Leave out the images and output the records word for word.
***
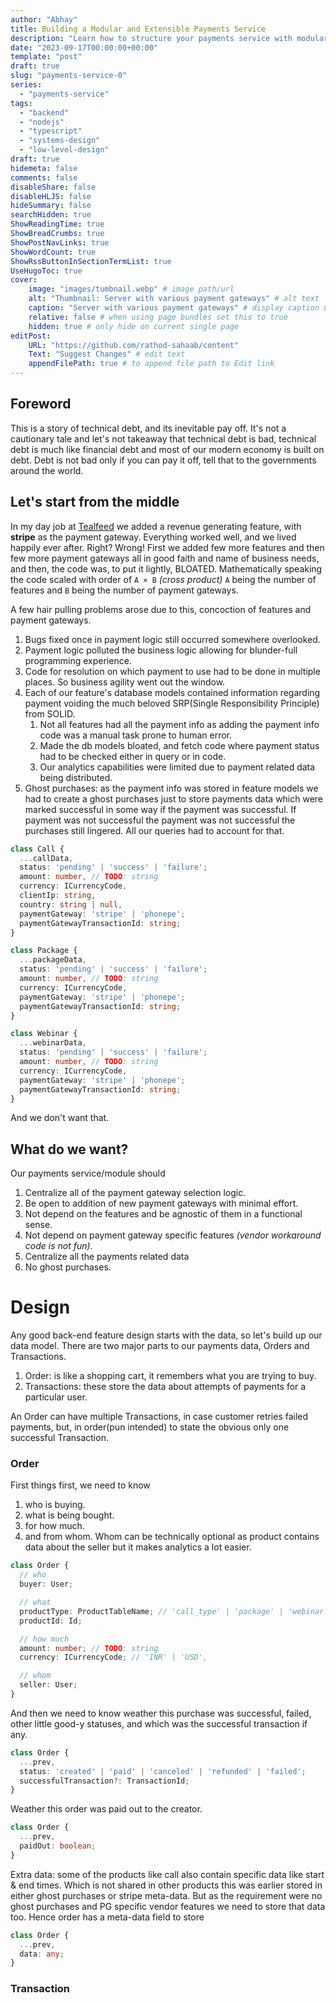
```yaml
---
author: "Abhay"
title: Building a Modular and Extensible Payments Service
description: "Learn how to structure your payments service with modularity in mind, allowing for easy integration and scalability as your application grows. Learn the art of building an extensible foundation that can adapt to changing business needs, ensuring robustness and agility, to, at the end of the day, maximize profit."
date: "2023-09-17T00:00:00+00:00"
template: "post"
draft: true
slug: "payments-service-0"
series:
  - "payments-service"
tags:
  - "backend"
  - "nodejs"
  - "typescript"
  - "systems-design"
  - "low-level-design"
draft: true
hidemeta: false
comments: false
disableShare: false
disableHLJS: false
hideSummary: false
searchHidden: true
ShowReadingTime: true
ShowBreadCrumbs: true
ShowPostNavLinks: true
ShowWordCount: true
ShowRssButtonInSectionTermList: true
UseHugoToc: true
cover:
    image: "images/tumbnail.webp" # image path/url
    alt: "Thumbnail: Server with various payment gateways" # alt text
    caption: "Server with various payment gateways" # display caption under cover
    relative: false # when using page bundles set this to true
    hidden: true # only hide on current single page
editPost:
    URL: "https://github.com/rathod-sahaab/content"
    Text: "Suggest Changes" # edit text
    appendFilePath: true # to append file path to Edit link
---
```


## Foreword
This is a story of technical debt, and its inevitable pay off. It's not a cautionary tale and let's not takeaway that technical debt is bad, technical debt is much like financial debt and most of our modern economy is built on debt. Debt is not bad only if you can pay it off, tell that to the governments around the world.

## Let's start from the middle
In my day job at [Tealfeed](https://tealfeed.com) we added a revenue generating feature, with **stripe** as the payment gateway. Everything worked well, and we lived happily ever after. Right? Wrong! First we added few more features and then few more payment gateways all in good faith and name of business needs, and then, the code was, to put it lightly, BLOATED. Mathematically speaking the code scaled with order of `A × B` *(cross product)* `A` being the number of features and `B` being the number of payment gateways.

A few hair pulling problems arose due to this, concoction of features and payment gateways.
1. Bugs fixed once in payment logic still occurred somewhere overlooked.
2. Payment logic polluted the business logic allowing for blunder-full programming experience.
3. Code for resolution on which payment to use had to be done in multiple places. So business agility went out the window.
4. Each of our feature's database models contained information regarding payment voiding the much beloved SRP(Single Responsibility Principle) from SOLID.
    1. Not all features had all the payment info as adding the payment info code was a manual task prone to human error.
    2. Made the db models bloated, and fetch code where payment status had to be checked either in query or in code.
    3. Our analytics capabilities were limited due to payment related data being distributed.
5. Ghost purchases: as the payment info was stored in feature models we had to create a ghost purchases just to store payments data which were marked successful in some way if the payment was successful. If payment was not successful the payment was not successful the purchases still lingered. All our queries had to account for that.

```typescript
class Call {
  ...callData,
  status: 'pending' | 'success' | 'failure';
  amount: number, // TODO: string 
  currency: ICurrencyCode,
  clientIp: string,
  country: string | null,
  paymentGateway: 'stripe' | 'phonepe';
  paymentGatewayTransactionId: string;
}

class Package {
  ...packageData,
  status: 'pending' | 'success' | 'failure';
  amount: number, // TODO: string 
  currency: ICurrencyCode,
  paymentGateway: 'stripe' | 'phonepe';
  paymentGatewayTransactionId: string;
}

class Webinar {
  ...webinarData,
  status: 'pending' | 'success' | 'failure';
  amount: number, // TODO: string 
  currency: ICurrencyCode,
  paymentGateway: 'stripe' | 'phonepe';
  paymentGatewayTransactionId: string;
}
```

And we don't want that.

## What do we want?
Our payments service/module should
1. Centralize all of the payment gateway selection logic.
2. Be open to addition of new payment gateways with minimal effort.
3. Not depend on the features and be agnostic of them in a functional sense.
4. Not depend on payment gateway specific features *(vendor workaround code is not fun)*.
5. Centralize all the payments related data
6. No ghost purchases.

# Design
Any good back-end feature design starts with the data, so let's build up our data model. There are two major parts to our payments data, Orders and Transactions.
1. Order: is like a shopping cart, it remembers what you are trying to buy.
2. Transactions: these store the data about attempts of payments for a particular user.

An Order can have multiple Transactions, in case customer retries failed payments, but, in order(pun intended) to state the obvious only one successful Transaction.

### Order
First things first, we need to know 
1. who is buying.
2. what is being bought.
2. for how much.
3. and from whom.
Whom can be technically optional as product contains data about the seller but it makes analytics a lot easier.
```typescript
class Order {
  // who
  buyer: User;

  // what
  productType: ProductTableName; // 'call_type' | 'package' | 'webinar'
  productId: Id;

  // how much
  amount: number; // TODO: string
  currency: ICurrencyCode; // 'INR' | 'USD',

  // whom
  seller: User;
}
```

And then we need to know weather this purchase was successful, failed, other little good-y statuses, and which was the successful transaction if any.
```typescript
class Order {
  ...prev,
  status: 'created' | 'paid' | 'canceled' | 'refunded' | 'failed';
  successfulTransaction?: TransactionId;
}
```

Weather this order was paid out to the creator.
```typescript
class Order {
  ...prev,
  paidOut: boolean;
}
```

Extra data: some of the products like call also contain specific data like start & end times. Which is not shared in other products this was earlier stored in either ghost purchases or stripe meta-data. But as the requirement were no ghost purchases and PG specific vendor features we need to store that data too. Hence order has a meta-data field to store
```typescript
class Order {
  ...prev,
  data: any;
}
```

### Transaction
***
■ Answer space:
```yaml
---
author: "Abhay"
title: Building a Modular and Extensible Payments Service
description: "Learn how to structure your payments service with modularity in mind, allowing for easy integration and scalability as your application grows. Learn the art of building an extensible foundation that can adapt to changing business needs, ensuring robustness and agility, to, at the end of the day, maximize profit."
date: "2023-09-17T00:00:00+00:00"
template: "post"
draft: true
slug: "payments-service-0"
series:
  - "payments-service"
tags:
  - "backend"
  - "nodejs"
  - "typescript"
  - "systems-design"
  - "low-level-design"
draft: true
hidemeta: false
comments: false
disableShare: false
disableHLJS: false
hideSummary: false
searchHidden: true
ShowReadingTime: true
ShowBreadCrumbs: true
ShowPostNavLinks: true
ShowWordCount: true
ShowRssButtonInSectionTermList: true
UseHugoToc: true
cover:
    image: "images/tumbnail.webp" # image path/url
    alt: "Thumbnail: Server with various payment gateways" # alt text
    caption: "Server with various payment gateways" # display caption under cover
    relative: false # when using page bundles set this to true
    hidden: true # only hide on current single page
editPost:
    URL: "https://github.com/rathod-sahaab/content"
    Text: "Suggest Changes" # edit text
    appendFilePath: true # to append file path to Edit link
---
```


## Foreword
This is a story of technical debt, and its inevitable pay off. It's not a cautionary tale and let's not takeaway that technical debt is bad, technical debt is much like financial debt and most of our modern economy is built on debt. Debt is not bad only if you can pay it off, tell that to the governments around the world.

## Let's start from the middle
In my day job at [Tealfeed](https://tealfeed.com) we added a revenue generating feature, with **stripe** as the payment gateway. Everything worked well, and we lived happily ever after. Right? Wrong! First we added few more features and then few more payment gateways all in good faith and name of business needs, and then, the code was, to put it lightly, BLOATED. Mathematically speaking the code scaled with order of `A × B` *(cross product)* `A` being the number of features and `B` being the number of payment gateways.

A few hair pulling problems arose due to this, concoction of features and payment gateways.
1. Bugs fixed once in payment logic still occurred somewhere overlooked.
2. Payment logic polluted the business logic allowing for blunder-full programming experience.
3. Code for resolution on which payment to use had to be done in multiple places. So business agility went out the window.
4. Each of our feature's database models contained information regarding payment voiding the much beloved SRP(Single Responsibility Principle) from SOLID.
    1. Not all features had all the payment info as adding the payment info code was a manual task prone to human error.
    2. Made the db models bloated, and fetch code where payment status had to be checked either in query or in code.
    3. Our analytics capabilities were limited due to payment related data being distributed.
5. Ghost purchases: as the payment info was stored in feature models we had to create a ghost purchases just to store payments data which were marked successful in some way if the payment was successful. If payment was not successful the payment was not successful the purchases still lingered. All our queries had to account for that.

```typescript
class Call {
  ...callData,
  status: 'pending' | 'success' | 'failure';
  amount: number, // TODO: string 
  currency: ICurrencyCode,
  clientIp: string,
  country: string | null,
  paymentGateway: 'stripe' | 'phonepe';
  paymentGatewayTransactionId: string;
}

class Package {
  ...packageData,
  status: 'pending' | 'success' | 'failure';
  amount: number, // TODO: string 
  currency: ICurrencyCode,
  paymentGateway: 'stripe' | 'phonepe';
  paymentGatewayTransactionId: string;
}

class Webinar {
  ...webinarData,
  status: 'pending' | 'success' | 'failure';
  amount: number, // TODO: string 
  currency: ICurrencyCode,
  paymentGateway: 'stripe' | 'phonepe';
  paymentGatewayTransactionId: string;
}
```

And we don't want that.

## What do we want?
Our payments service/module should
1. Centralize all of the payment gateway selection logic.
2. Be open to addition of new payment gateways with minimal effort.
3. Not depend on the features and be agnostic of them in a functional sense.
4. Not depend on payment gateway specific features *(vendor workaround code is not fun)*.
5. Centralize all the payments related data
6. No ghost purchases.

# Design
Any good back-end feature design starts with the data, so let's build up our data model. There are two major parts to our payments data, Orders and Transactions.
1. Order: is like a shopping cart, it remembers what you are trying to buy.
2. Transactions: these store the data about attempts of payments for a particular user.

An Order can have multiple Transactions, in case customer retries failed payments, but, in order(pun intended) to state the obvious only one successful Transaction.

### Order
First things first, we need to know 
1. who is buying.
2. what is being bought.
2. for how much.
3. and from whom.
Whom can be technically optional as product contains data about the seller but it makes analytics a lot easier.
```typescript
class Order {
  // who
  buyer: User;

  // what
  productType: ProductTableName; // 'call_type' | 'package' | 'webinar'
  productId: Id;

  // how much
  amount: number; // TODO: string
  currency: ICurrencyCode; // 'INR' | 'USD',

  // whom
  seller: User;
}
```

And then we need to know weather this purchase was successful, failed, other little good-y statuses, and which was the successful transaction if any.
```typescript
class Order {
  ...prev,
  status: 'created' | 'paid' | 'canceled' | 'refunded' | 'failed';
  successfulTransaction?: TransactionId;
}
```

Weather this order was paid out to the creator.
```typescript
class Order {
  ...prev,
  paidOut: boolean;
}
```

Extra data: some of the products like call also contain specific data like start & end times. Which is not shared in other products this was earlier stored in either ghost purchases or stripe meta-data. But as the requirement were no ghost purchases and PG specific vendor features we need to store that data too. Hence order has a meta-data field to store
```typescript
class Order {
  ...prev,
  data: any;
}
```

### Transaction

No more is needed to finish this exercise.